Description of the task — The answer should be the lines from the one with "for $Y$ and" through the final line of the entries, restated word for word.

*** Supplied entries Section Begins ***

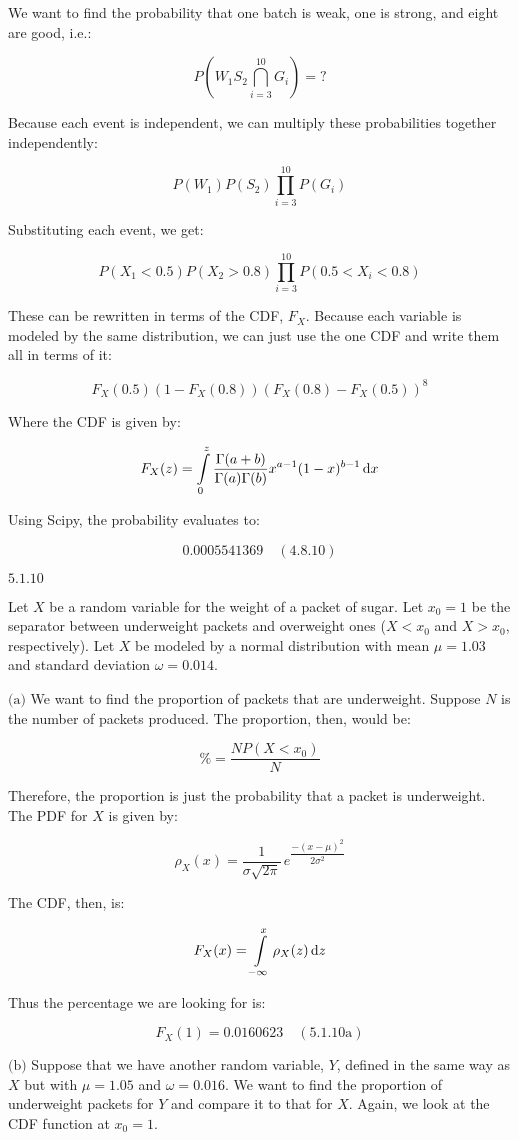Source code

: \documentclass{article}
\newcommand{\problem}[2]{$\boxed{\text{#1.#2}}$}
\newcommand{\subproblem}[3]{$\boxed{\text{(#3)}}$}
\newcommand{\solution}[3]{\boxed{#3\quad(\text{#1.#2})}}
\newcommand{\subsolution}[4]{\boxed{#4\quad(\text{#1.#2#3})}}
\renewcommand{\d}[1]{\,\textnormal{d}#1}
\begin{document}
We want to find the probability that one batch is weak, one is strong,
and eight are good, i.e.:

\[
P\left(W_1S_2\bigcap\limits_{i=3}^{10} G_i\right)=?
\]

Because each event is independent, we can multiply these probabilities
together independently:

\[
P(W_1)P(S_2)\prod\limits_{i=3}^{10}P(G_i)
\]

Substituting each event, we get:

\[
P(X_1<0.5)P(X_2>0.8)\prod\limits_{i=3}^{10}P(0.5<X_i<0.8)
\]

These can be rewritten in terms of the CDF, $F_X$. Because each
variable is modeled by the same distribution, we can just use the one
CDF and write them all in terms of it:

\[
F_X(0.5)(1-F_X(0.8))\left(F_X(0.8)-F_X(0.5)\right)^8
\]

Where the CDF is given by:

\[
F_X(z)=\int\limits_{0}^{z} \dfrac{\Gamma(a+b)}{\Gamma(a)\Gamma(b)} x^{a-1}(1-x)^{b-1}\d{x}
\]

Using Scipy, the probability evaluates to:

\[
\solution{4.8}{10}{0.0005541369}
\]

%
\problem{5.1}{10}

Let $X$ be a random variable for the weight of a packet of sugar. Let
$x_0=1$ be the separator between underweight packets and overweight
ones ($X<x_0$ and $X>x_0$, respectively). Let $X$ be modeled by a
normal distribution with mean $\mu=1.03$ and standard deviation
$\omega=0.014$.

%
\subproblem{5.1}{10}{a} We want to find the proportion of packets that
are underweight. Suppose $N$ is the number of packets produced. The
proportion, then, would be:

\[
\% = \frac{N P(X<x_0)}{N}
\]

Therefore, the proportion is just the probability that a packet is
underweight. The PDF for $X$ is given by:

\[
\rho_X(x)=\dfrac{1}{\sigma \sqrt{2\pi}}\,e^{\dfrac{-(x-\mu)^2}{2\sigma^2}}
\]

The CDF, then, is:

\[
F_X(x)=\int\limits_{-\infty}^x \rho_X(z)\d{z}
\]

Thus the percentage we are looking for is:

\[
\subsolution{5.1}{10}{a}{F_X(1)=0.0160623}
\]

%
\subproblem{5.1}{10}{b} Suppose that we have another random variable,
$Y$, defined in the same way as $X$ but with $\mu=1.05$ and
$\omega=0.016$. We want to find the proportion of underweight packets
for $Y$ and compare it to that for $X$. Again, we look at the CDF
function at $x_0=1$.
\end{document}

*** Supplied entries Section Ends ***

The completed task —
for $Y$ and compare it to that for $X$. Again, we look at the CDF
function at $x_0=1$.
\end{document}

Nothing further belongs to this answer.